The gateway is deny-by-default. One authorize hook decides who can do what, and scopes every key - the single most important thing to get right.

Exposing download, list, delete, and move to the browser is a large attack surface. The gateway is deny-by-default: with no authorize and no operations, only capabilities answers and every other verb returns 403.

You open it up with one hook.

createFilesRouter({
  files,
  authorize: async ({ operation, key, req }) => {
    const session = await auth(req);
    if (!session) {
      throw new FilesError("Unauthorized", "sign in"); // → 401
    }
    return { keyPrefix: `users/${session.id}/` }; // scope every key to this user
  },
});

authorize runs on every request. Throw to deny — a FilesError maps to its status (Unauthorized → 401, ReadOnly → 403, …). Return a constraint object to allow, optionally narrowing what the caller can do. Return nothing (void) to allow as-is.

The context

authorize(ctx: {
  operation: FilesOperation;  // "download" | "upload" | "delete" | "list" | …
  req: Request;               // cookies, headers, session live here
  key?: string;               // single-key ops (client-supplied, pre-prefix)
  keys?: string[];            // bulk ops
  from?: string; to?: string; // copy / move
  params: Readonly<Record<string, unknown>>; // expiresIn, range, …
})

operation is the coarse verb, so one predicate covers the bulk and byte variants too (a head-many request authorizes as "head"; presign/complete/the upload PUT all authorize as "upload").

The constraint

return {
  keyPrefix?: string;     // prepended to every key/from/to; stripped from results
  maxExpiresIn?: number;  // ceiling on url()/download expiry (seconds)
  disposition?: "attachment" | "inline" | string; // download Content-Disposition
  filterKeys?: (key: string) => boolean;           // narrow a bulk op
  maxResults?: number;    // clamp a list/search page
};

keyPrefix is the workhorse. It is prepended server-side, so a client that calls download("avatar.jpg") actually reads users/123/avatar.jpg — it literally cannot address outside its scope. The prefix is stripped from list/search results and returned keys, so the client only ever sees relative paths. copy/move require both ends under the prefix, preventing exfiltration across scopes.

Recipes

Read-only session — deny every write:

authorize: ({ operation }) => {
  const writes = ["upload", "delete", "copy", "move"];
  if (writes.includes(operation)) {
    throw new FilesError("ReadOnly", "read-only"); // → 403
  }
  return { keyPrefix: "public/" };
};

For defense in depth, also pass files: files.readonly() so writes are refused at the SDK layer even if the hook is misconfigured.

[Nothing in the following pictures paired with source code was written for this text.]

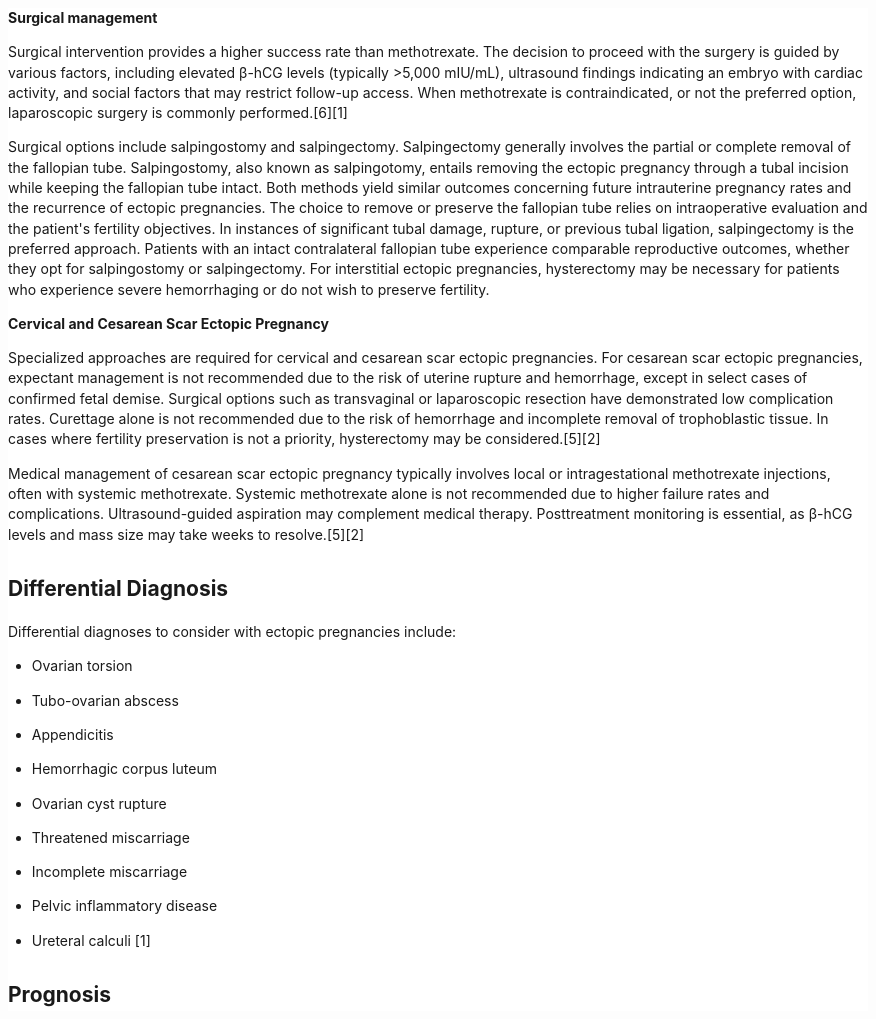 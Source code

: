 **Surgical management**

Surgical intervention provides a higher success rate than methotrexate. The decision to proceed with the surgery is guided by various factors, including elevated β-hCG levels (typically >5,000 mIU/mL), ultrasound findings indicating an embryo with cardiac activity, and social factors that may restrict follow-up access. When methotrexate is contraindicated, or not the preferred option, laparoscopic surgery is commonly performed.[6][1]

Surgical options include salpingostomy and salpingectomy. Salpingectomy generally involves the partial or complete removal of the fallopian tube. Salpingostomy, also known as salpingotomy, entails removing the ectopic pregnancy through a tubal incision while keeping the fallopian tube intact. Both methods yield similar outcomes concerning future intrauterine pregnancy rates and the recurrence of ectopic pregnancies. The choice to remove or preserve the fallopian tube relies on intraoperative evaluation and the patient's fertility objectives. In instances of significant tubal damage, rupture, or previous tubal ligation, salpingectomy is the preferred approach. Patients with an intact contralateral fallopian tube experience comparable reproductive outcomes, whether they opt for salpingostomy or salpingectomy. For interstitial ectopic pregnancies, hysterectomy may be necessary for patients who experience severe hemorrhaging or do not wish to preserve fertility.

**Cervical and Cesarean Scar Ectopic Pregnancy**

Specialized approaches are required for cervical and cesarean scar ectopic pregnancies. For cesarean scar ectopic pregnancies, expectant management is not recommended due to the risk of uterine rupture and hemorrhage, except in select cases of confirmed fetal demise. Surgical options such as transvaginal or laparoscopic resection have demonstrated low complication rates. Curettage alone is not recommended due to the risk of hemorrhage and incomplete removal of trophoblastic tissue. In cases where fertility preservation is not a priority, hysterectomy may be considered.[5][2]

Medical management of cesarean scar ectopic pregnancy typically involves local or intragestational methotrexate injections, often with systemic methotrexate. Systemic methotrexate alone is not recommended due to higher failure rates and complications. Ultrasound-guided aspiration may complement medical therapy. Posttreatment monitoring is essential, as β-hCG levels and mass size may take weeks to resolve.[5][2]

## Differential Diagnosis

Differential diagnoses to consider with ectopic pregnancies include:

  * Ovarian torsion

  * Tubo-ovarian abscess

  * Appendicitis

  * Hemorrhagic corpus luteum

  * Ovarian cyst rupture

  * Threatened miscarriage

  * Incomplete miscarriage

  * Pelvic inflammatory disease 

  * Ureteral calculi [1]

## Prognosis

Declarative allow-list — for a simple, uniform policy, skip the hook entirely:

createFilesRouter({
  files,
  operations: ["list", "head", "url", "download"], // read-only, no prefix scoping
});

operations is a hard gate that runs before authorize. Use both together for "only these verbs, and only under this prefix".

Origin & CSRF

State-changing actions check the Origin header against allowedOrigins (an array or a predicate). It is off by default but strongly recommended:

createFilesRouter({
  files,
  authorize,
  allowedOrigins: ["https://app.example.com"],
});

The gateway reads no cookies except inside your authorize hook, so all authentication is in one place.

What crosses the wire

Errors are serialized to { error: { code, reason?, message } } and the underlying FilesError.cause (provider request IDs, headers) is never included. The client rebuilds a FilesError from the envelope, so try/catch in the browser behaves like the SDK.